仕事中にふとスマホに手がいったり、些細なことで集中が途切れたり――そんな経験は誰にでもあるだろう。長時間にわたって集中力を維持する秘訣は、実は休憩時間の過ごし方にあるという。数々のビジネスエリートを取材してきたアメリカ在住のジャーナリストが、人生の密度を上げる時間の使い方として、効果的な集中力回復法を解説する。特に重要なのは「ぼんやり」と過ごすことだ。

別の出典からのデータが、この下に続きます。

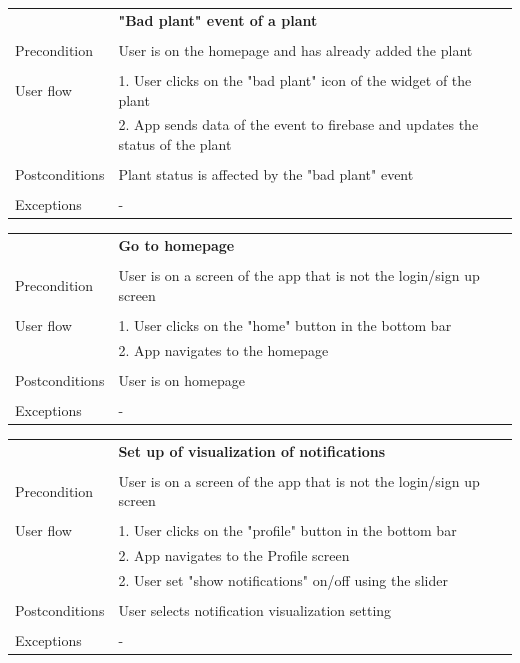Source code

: \documentclass[10pt]{article}
\begin{document}
    \newline
    \newline
    \newline
    \begin{tabular}{ p{3cm}|p{8cm} }
     & \textbf{"Bad plant" event of a plant} \\
     \\
     Precondition & User is on the homepage and has already added the plant \\ 
     \\
     User flow 
     & 1. User clicks on the "bad plant" icon of the widget of the plant \\
     & 2. App sends data of the event to firebase and updates the status of the plant \\ 
     \\
     Postconditions & Plant status is affected by the "bad plant" event \\
     \\
     Exceptions & -\\
    \end{tabular}
    \newline
    \newline
    \newline
    \begin{tabular}{ p{3cm}|p{8cm} }
     & \textbf{Go to homepage} \\
     \\
     Precondition & User is on a screen of the app that is not the login/sign up screen \\ 
     \\
     User flow 
     & 1. User clicks on the "home" button in the bottom bar  \\
     & 2. App navigates to the homepage \\ 
     \\
     Postconditions & User is on homepage \\
     \\
     Exceptions & -\\
    \end{tabular}
    \newline
    \newline
    \newline
    \begin{tabular}{ p{3cm}|p{8cm} }
     & \textbf{Set up of visualization of notifications} \\
     \\
     Precondition & User is on a screen of the app that is not the login/sign up screen \\ 
     \\
     User flow 
     & 1. User clicks on the "profile" button in the bottom bar  \\
     & 2. App navigates to the Profile screen \\ 
     & 2. User set "show notifications" on/off using the slider \\ 
     \\
     Postconditions & User selects notification visualization  setting \\
     \\
     Exceptions & -\\
    \end{tabular}
\end{document}
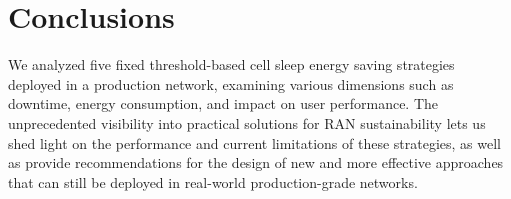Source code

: \documentclass[10pt, conference, letterpaper]{IEEEtran}
\begin{document}
\begin{abstract}
%
\end{abstract}














\vspace{-2pt}
\section{Conclusions}
\vspace{-4pt}

We analyzed five fixed threshold-based cell sleep energy saving strategies deployed in a production network, examining various dimensions such as downtime, energy consumption, and impact on user performance. The unprecedented visibility into practical solutions for RAN sustainability lets us shed light on the performance and current limitations of these strategies, as well as provide recommendations for the design of new and more effective approaches that can still be deployed in real-world production-grade networks.
\end{document}
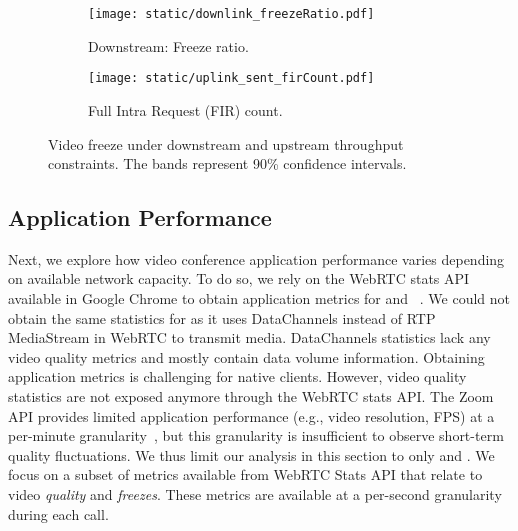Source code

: \begin{figure}[t]
    \centering
    \begin{subfigure}[t]{0.4\textwidth}      
        \texttt{[image: static/downlink\_freezeRatio.pdf]}
        \caption{Downstream: Freeze ratio.}
 		\label{subfig:downlink_freeze_ratio}
    \end{subfigure}
	\begin{subfigure}[t]{0.4\textwidth}   
        \centering
        \texttt{[image: static/uplink\_sent\_firCount.pdf]}
    \caption{Full Intra Request (FIR) count.}
    \label{subfig:uplink_fir}
    \end{subfigure}%
	\caption{Video freeze under downstream and upstream throughput constraints. The bands represent 90\% confidence intervals.%
	}
	\label{fig:video_freeze}
\end{figure}







\subsection{Application Performance}
\label{subsec:application_performance}

Next, we explore how video conference application performance varies depending
on available network capacity.  To do so, we rely on the WebRTC stats API
available in Google Chrome to obtain application metrics for \teamsbrowser and
\meet~\cite{webrtc_stats}. We could not obtain the same statistics for
\zoombrowser as it uses DataChannels instead of RTP MediaStream in WebRTC to
transmit media. DataChannels statistics lack any video quality metrics and
mostly contain data volume information. Obtaining application metrics is
challenging for native clients.  However, video quality statistics are not
exposed anymore through the WebRTC stats API. The Zoom API provides limited
application performance (e.g., video resolution, FPS) at a per-minute
granularity~\cite{zoom_qos_api}, but this granularity is insufficient to
observe short-term quality fluctuations.  We thus limit our analysis in this
section to only \meet and \teamsbrowser. We focus on a subset of metrics
available from WebRTC Stats API that relate to video \textit{quality} and
\textit{freezes}. These metrics are available at a per-second granularity
during each call. 

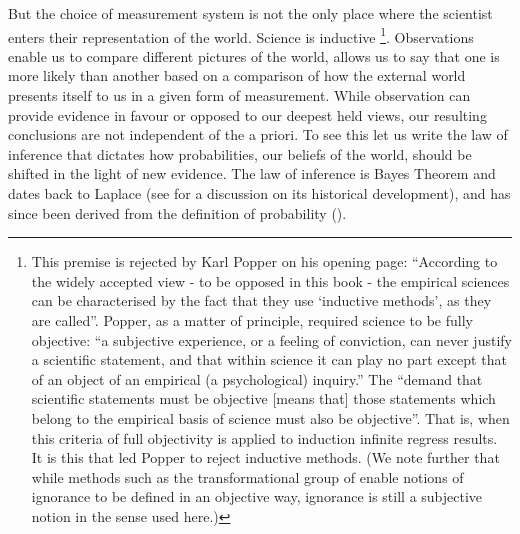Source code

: But the choice of measurement system is not the only place where the scientist enters 
their representation of the world.
Science is inductive%
\footnote{
This premise is  rejected by Karl Popper\cite{Popper2002} on his opening
page:
``According to the widely accepted view - to be opposed in this book - 
the empirical sciences can be characterised by the fact that they use
`inductive methods', as they are called''.
Popper, as a matter of principle, required science to be fully
objective:
``a subjective experience, or a feeling of conviction, can never
justify a scientific statement, and that within science it can play no
part except that of an object of an empirical (a psychological)
inquiry.''
The ``demand that scientific statements must be objective [means that]
those statements which belong to the empirical basis of science must
also be objective''. 
That is, when this criteria of full objectivity is applied to  induction
infinite regress results.  
It is this that led Popper to reject inductive methods.
(We note further that while methods such as the transformational group of
\cite{Jaynes1973a} enable notions of ignorance to be defined in an
objective way, ignorance is still a subjective notion in the sense
used here.)
%
%
%
}.
Observations enable us to compare different pictures of the world,
allows us to say that one is more likely than another
based on a comparison of how the external world presents itself to us in a given form of measurement.
While observation can provide evidence in favour or opposed to our
deepest held views,
our resulting conclusions are  not independent of the a priori.
To see this let us write the law of inference
that dictates how probabilities,
our beliefs of the world,
should be shifted in the light of new evidence.
The law of inference is Bayes Theorem and dates back to 
Laplace (see \cite{Jaynes1979} for a discussion on its historical development),
and has since been derived from the definition of probability
(\cite{Cox1946, Skilling1991}).

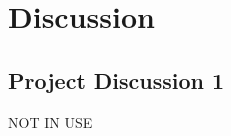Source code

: \section{Discussion}\label{sec:Discussion}

\subsection{Project Discussion 1}\label{sec:project discussion}

NOT IN USE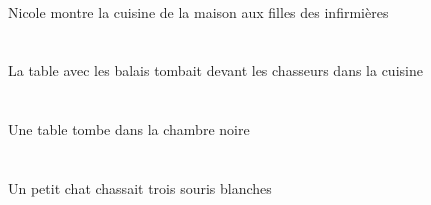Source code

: \begin{exe}
\INDSgErgG{}   \NicoleDSgErgG{}    \DEFPlDatG{}    \DEFPlOblG{}   \infirmiereBPlOblG{}   \DEG{}   \filleCPlDatG{}   \DEFSgAbsG{}    \DEFSgOblG{}   \maisonDSgOblG{}   \DEG{}   \cuisineCSgAbsG{}  \montrerVdPrsCSgG{}\\
Nicole montre la cuisine de la maison aux filles des infirmières
\ex\glll
\DEFSgAbs{}    \DEFPlObl{}   \balaiCPlObl{}   \AVEC{}   \tableCSgAbs{}    \DEFPlObl{}    \DEFSgObl{}   \cuisineCSgObl{}   \DANS{}   \chasseurCPlObl{}   \DEVANT{}  \tomberViPstCSg{}\\
\DEFSgAbsP{}    \DEFPlOblP{}   \balaiCPlOblP{}   \AVECP{}   \tableCSgAbsP{}    \DEFPlOblP{}    \DEFSgOblP{}   \cuisineCSgOblP{}   \DANSP{}   \chasseurCPlOblP{}   \DEVANTP{}  \tomberViPstCSgP{}\\
\DEFSgAbsG{}    \DEFPlOblG{}   \balaiCPlOblG{}   \AVECG{}   \tableCSgAbsG{}    \DEFPlOblG{}    \DEFSgOblG{}   \cuisineCSgOblG{}   \DANSG{}   \chasseurCPlOblG{}   \DEVANTG{}  \tomberViPstCSgG{}\\
La table avec les balais tombait devant les chasseurs dans la cuisine
\ex\glll
\DEFSgObl{}   \noirBSg{}   \chambreBSgObl{}   \DANS{}   \INDSgAbs{}   \tableCSgAbs{}  \tomberViPrsCSg{}\\
\DEFSgOblP{}   \noirBSgP{}   \chambreBSgOblP{}   \DANSP{}   \INDSgAbsP{}   \tableCSgAbsP{}  \tomberViPrsCSgP{}\\
\DEFSgOblG{}   \noirBSgG{}   \chambreBSgOblG{}   \DANSG{}   \INDSgAbsG{}   \tableCSgAbsG{}  \tomberViPrsCSgG{}\\
Une table tombe dans la chambre noire
\ex\glll
\INDSgErg{}   \petitDSg{}   \chatDSgErg{}   \INDPlAbs{}   \troisAPl{}   \blancAPl{}   \sourisAPlAbs{}  \chasserVtPstAPl{}\\
\INDSgErgP{}   \petitDSgP{}   \chatDSgErgP{}   \INDPlAbsP{}   \troisAPlP{}   \blancAPlP{}   \sourisAPlAbsP{}  \chasserVtPstAPlP{}\\
\INDSgErgG{}   \petitDSgG{}   \chatDSgErgG{}   \INDPlAbsG{}   \troisAPlG{}   \blancAPlG{}   \sourisAPlAbsG{}  \chasserVtPstAPlG{}\\
Un petit chat chassait trois souris blanches
\ex\glll
\DEFPlAbs{}   \rougeBPl{}   \fruitBPlAbs{}    \DEFSgObl{}    \DEFSgObl{}    \INDSgObl{}   \NabilBSgObl{}   \DE{}   \filleCSgObl{}   \DE{}   \villageASgObl{}   \DANS{}  \arriverViPrsBPl{}\\
\DEFPlAbsP{}   \rougeBPlP{}   \fruitBPlAbsP{}    \DEFSgOblP{}    \DEFSgOblP{}    \INDSgOblP{}   \NabilBSgOblP{}   \DEP{}   \filleCSgOblP{}   \DEP{}   \villageASgOblP{}   \DANSP{}  \arriverViPrsBPlP{}\\

\end{exe}
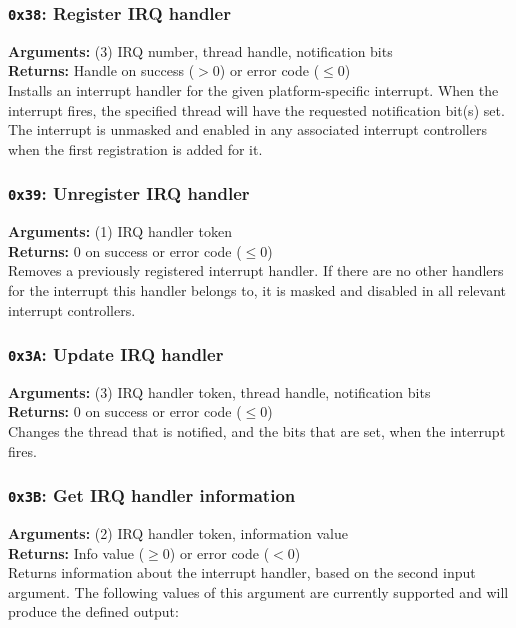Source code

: \documentclass[11pt]{article}
\begin{document}
\subsubsection{{\tt 0x38}: Register IRQ handler}
\textbf{Arguments:} (3) IRQ number, thread handle, notification bits \\
\textbf{Returns:} Handle on success ($> 0$) or error code ($\leq0$) \\

Installs an interrupt handler for the given platform-specific interrupt. When the interrupt fires, the specified thread will have the requested notification bit(s) set. The interrupt is unmasked and enabled in any associated interrupt controllers when the first registration is added for it.

\subsubsection{{\tt 0x39}: Unregister IRQ handler}
\textbf{Arguments:} (1) IRQ handler token \\
\textbf{Returns:} 0 on success or error code ($\leq0$) \\

Removes a previously registered interrupt handler. If there are no other handlers for the interrupt this handler belongs to, it is masked and disabled in all relevant interrupt controllers. 

\subsubsection{{\tt 0x3A}: Update IRQ handler}
\textbf{Arguments:} (3) IRQ handler token, thread handle, notification bits \\
\textbf{Returns:} 0 on success or error code ($\leq0$) \\

Changes the thread that is notified, and the bits that are set, when the interrupt fires.

\subsubsection{{\tt 0x3B}: Get IRQ handler information}
\textbf{Arguments:} (2) IRQ handler token, information value \\
\textbf{Returns:} Info value ($\geq 0$) or error code ($< 0$) \\

Returns information about the interrupt handler, based on the second input argument. The following values of this argument are currently supported and will produce the defined output:
\end{document}
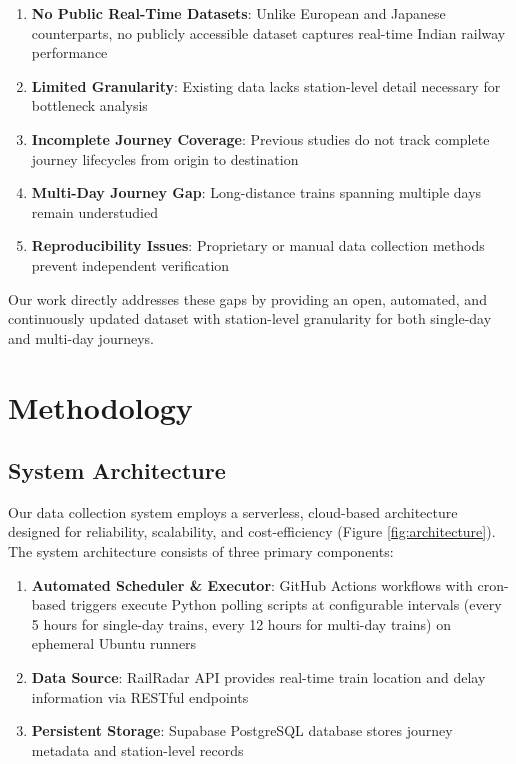 \documentclass[11pt,a4paper]{article}
\begin{document}
\begin{enumerate}
    \item \textbf{No Public Real-Time Datasets}: Unlike European and Japanese counterparts, no publicly accessible dataset captures real-time Indian railway performance
    \item \textbf{Limited Granularity}: Existing data lacks station-level detail necessary for bottleneck analysis
    \item \textbf{Incomplete Journey Coverage}: Previous studies do not track complete journey lifecycles from origin to destination
    \item \textbf{Multi-Day Journey Gap}: Long-distance trains spanning multiple days remain understudied
    \item \textbf{Reproducibility Issues}: Proprietary or manual data collection methods prevent independent verification
\end{enumerate}

Our work directly addresses these gaps by providing an open, automated, and continuously updated dataset with station-level granularity for both single-day and multi-day journeys.

\section{Methodology}

\subsection{System Architecture}

Our data collection system employs a serverless, cloud-based architecture designed for reliability, scalability, and cost-efficiency (Figure \ref{fig:architecture}). The system architecture consists of three primary components:

\begin{enumerate}
    \item \textbf{Automated Scheduler \& Executor}: GitHub Actions workflows with cron-based triggers execute Python polling scripts at configurable intervals (every 5 hours for single-day trains, every 12 hours for multi-day trains) on ephemeral Ubuntu runners
    \item \textbf{Data Source}: RailRadar API provides real-time train location and delay information via RESTful endpoints
    \item \textbf{Persistent Storage}: Supabase PostgreSQL database stores journey metadata and station-level records
\end{enumerate}
\end{document}
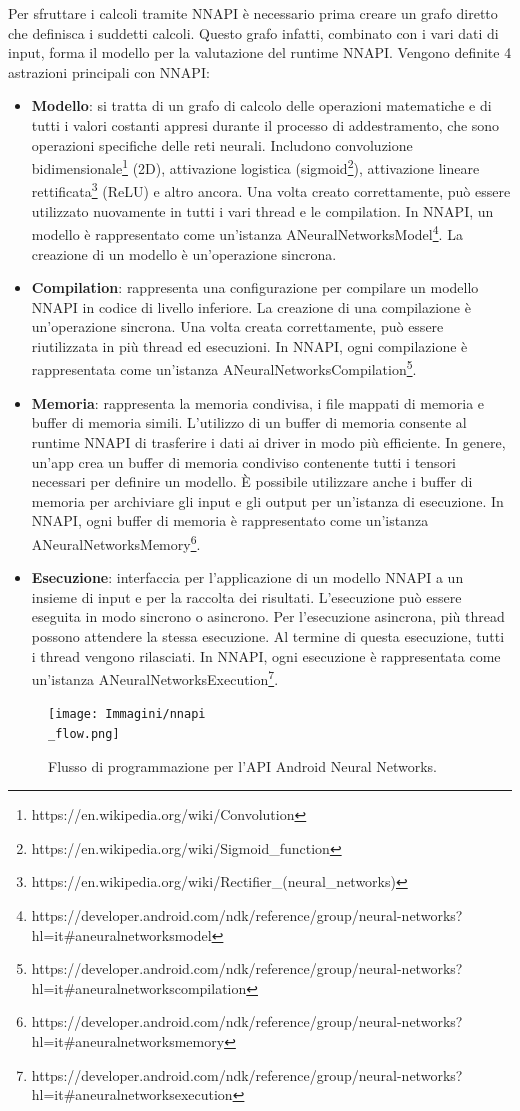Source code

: Per sfruttare i calcoli tramite NNAPI è necessario prima creare un grafo diretto che definisca i suddetti calcoli. Questo grafo infatti, combinato con
i vari dati di input, forma il modello per la valutazione del runtime NNAPI. Vengono definite 4 astrazioni principali con NNAPI:
\begin{itemize}
    \item \textbf{Modello}: si tratta di un grafo di calcolo delle operazioni matematiche e di tutti i valori costanti appresi durante il processo
    di addestramento, che sono operazioni specifiche delle reti neurali. Includono convoluzione bidimensionale\footnote{https://en.wikipedia.org/wiki/Convolution}
    (2D), attivazione logistica (sigmoid\footnote{https://en.wikipedia.org/wiki/Sigmoid\_function}), attivazione lineare rettificata\footnote{https://en.wikipedia.org/wiki/Rectifier\_(neural\_networks)}
    (ReLU) e altro ancora. Una volta creato correttamente, può essere utilizzato nuovamente in tutti i vari thread e le compilation. In NNAPI, un modello
    è rappresentato come un'istanza ANeuralNetworksModel\footnote{https://developer.android.com/ndk/reference/group/neural-networks?hl=it\#aneuralnetworksmodel}.
    La creazione di un modello è un'operazione sincrona.
    \item \textbf{Compilation}: rappresenta una configurazione per compilare un modello NNAPI in codice di livello inferiore. La creazione di una
    compilazione è un'operazione sincrona. Una volta creata correttamente, può essere riutilizzata in più thread ed esecuzioni. In NNAPI, ogni
    compilazione è rappresentata come un'istanza ANeuralNetworksCompilation\footnote{https://developer.android.com/ndk/reference/group/neural-networks?hl=it\#aneuralnetworkscompilation}.
    \item \textbf{Memoria}: rappresenta la memoria condivisa, i file mappati di memoria e buffer di memoria simili. L'utilizzo di un buffer di memoria
    consente al runtime NNAPI di trasferire i dati ai driver in modo più efficiente. In genere, un'app crea un buffer di memoria condiviso contenente
    tutti i tensori necessari per definire un modello. È possibile utilizzare anche i buffer di memoria per archiviare gli input e gli output per un'istanza di
    esecuzione. In NNAPI, ogni buffer di memoria è rappresentato come un'istanza ANeuralNetworksMemory\footnote{https://developer.android.com/ndk/reference/group/neural-networks?hl=it\#aneuralnetworksmemory}.
    \item \textbf{Esecuzione}: interfaccia per l'applicazione di un modello NNAPI a un insieme di input e per la raccolta dei risultati. L'esecuzione
    può essere eseguita in modo sincrono o asincrono. Per l'esecuzione asincrona, più thread possono attendere la stessa esecuzione. Al termine di questa
    esecuzione, tutti i thread vengono rilasciati. In NNAPI, ogni esecuzione è rappresentata come un'istanza ANeuralNetworksExecution\footnote{https://developer.android.com/ndk/reference/group/neural-networks?hl=it\#aneuralnetworksexecution}.
\end{itemize}

\begin{figure}[ht]
    \centering
    \texttt{[image: Immagini/nnapi\\\_flow.png]}
    \caption{Flusso di programmazione per l'API Android Neural Networks.}
    \label{}
\end{figure}



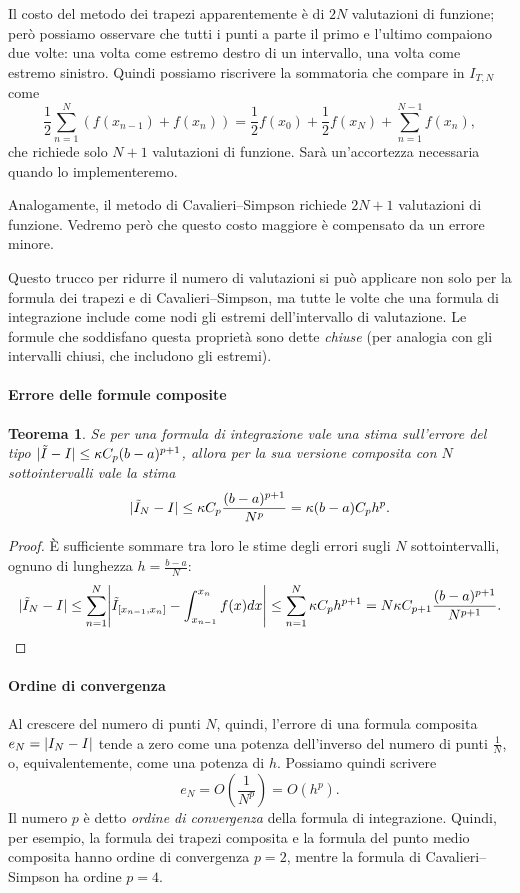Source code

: \documentclass[a4paper]{report}
\DeclarePairedDelimiter{\abs}{\lvert}{\rvert}
\newtheorem{theorem}{Teorema}[chapter]
\theoremstyle{definiton}
\theoremstyle{remark}
\begin{document}
Il costo del metodo dei trapezi apparentemente è di $2N$ valutazioni di funzione; però possiamo osservare che tutti i punti a parte il primo e l'ultimo compaiono due volte: una volta come estremo destro di un intervallo, una volta come estremo sinistro. Quindi possiamo riscrivere la sommatoria che compare in $I_{T,N}$ come
\[
\frac12\sum_{n=1}^N\left(f(x_{n-1})+f(x_n)\right) = \frac12 f(x_0) + \frac12 f(x_N) + \sum_{n=1}^{N-1} f(x_n),
\]
che richiede solo $N+1$ valutazioni di funzione. Sarà un'accortezza necessaria quando lo implementeremo.

Analogamente, il metodo di Cavalieri--Simpson richiede $2N+1$ valutazioni di funzione. Vedremo però che questo costo maggiore è compensato da un errore minore.

Questo trucco per ridurre il numero di valutazioni si può applicare non solo per la formula dei trapezi e di Cavalieri--Simpson, ma tutte le volte che una formula di integrazione include come nodi gli estremi dell'intervallo di valutazione. Le formule che soddisfano questa proprietà sono dette \emph{chiuse} (per analogia con gli intervalli chiusi, che includono gli estremi).

\paragraph{Errore delle formule composite}

\begin{theorem}
Se per una formula di integrazione vale una stima sull'errore del tipo $\abs{\tilde{I} - I} \leq \kappa C_{p} (b-a)^{p+1}$, allora per la sua versione composita con $N$ sottointervalli vale la stima
\[
\abs{\tilde{I}_N - I} \leq \kappa C_{p} \frac{(b-a)^{p+1}}{N^{p}} = \kappa (b-a) C_{p}  h^{p}.
\]
\end{theorem}
\begin{proof}
È sufficiente sommare tra loro le stime degli errori sugli $N$ sottointervalli, ognuno di lunghezza $h=\frac{b-a}{N}$:
\begin{align*}
\abs{\tilde{I}_N - I} \leq \sum_{n=1}^N \abs*{\tilde{I}_{[x_{n-1},x_n]} -\int_{x_{n-1}}^{x_n} f(x)dx } \leq \sum_{n=1}^N \kappa C_{p} h^{p+1} =  N \kappa C_{p+1} \frac{(b-a)^{p+1}}{N^{p+1}}.
\end{align*}
\end{proof}

\paragraph{Ordine di convergenza} Al crescere del numero di punti $N$, quindi, l'errore di una formula composita $e_N = \abs{I_N - I}$ tende a zero come una potenza dell'inverso del numero di punti $\frac{1}{N}$, o, equivalentemente, come una potenza di $h$. Possiamo quindi scrivere
\[
e_N = O(\frac{1}{N^p}) = O(h^p).
\]
Il numero $p$ è detto \emph{ordine di convergenza} della formula di integrazione. Quindi, per esempio, la formula dei trapezi composita e la formula del punto medio composita hanno ordine di convergenza $p = 2$, mentre la formula di Cavalieri--Simpson ha ordine $p=4$. 
\end{document}
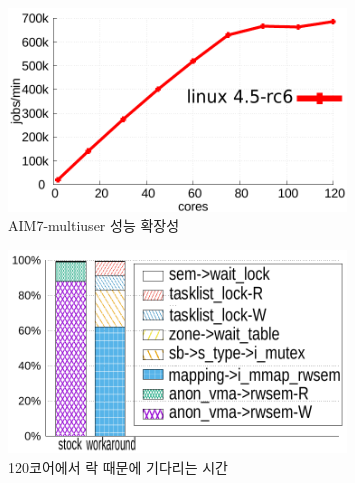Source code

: \begin{figure}[h]
    \centering
    \includegraphics[width=0.8\textwidth]{graph/aim7_default}
    \caption{AIM7-multiuser 성능 확장성}
  \label{fig:aim7_default}
\end{figure}

\begin{figure}[h]
    \centering
    \includegraphics[width=0.8\textwidth]{graph/lockstat}
    \caption{120코어에서 락 때문에 기다리는 시간}
  \label{fig:aim7_default}
\end{figure}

本稿では、仕事の集中力を回復させる休憩方法について掘り下げる。
なぜ仕事中に気が散るのか?集中力の限界
オフィスでパソコン作業や会議資料に集中していたはずなのに、ある時点から急に机周りの整理をしたくなったり、仕事後の予定を考え始めたりと、関係ないことに気がとられてしまう経験はないだろうか。集中しなくてはいけないと思っているのに、気づけばスマホを手に取りSNSをチェックしている。ハッと我に返り自己嫌悪に陥るが、これは実は避けがたい自然な現象らしい。
仕事中に集中力が途切れ、スマホに手が伸びる様子。
実は、一つのことに集中し続ける状態(方向性注意)は、90分が限界だと言われている。それ以上続けても集中力は徐々に低下していくのだ。この事実は、ミシガン大学の環境心理学者レイチェル&スティーブン・カプラン夫妻によって提唱された注意回復理論(ART)で証明されている。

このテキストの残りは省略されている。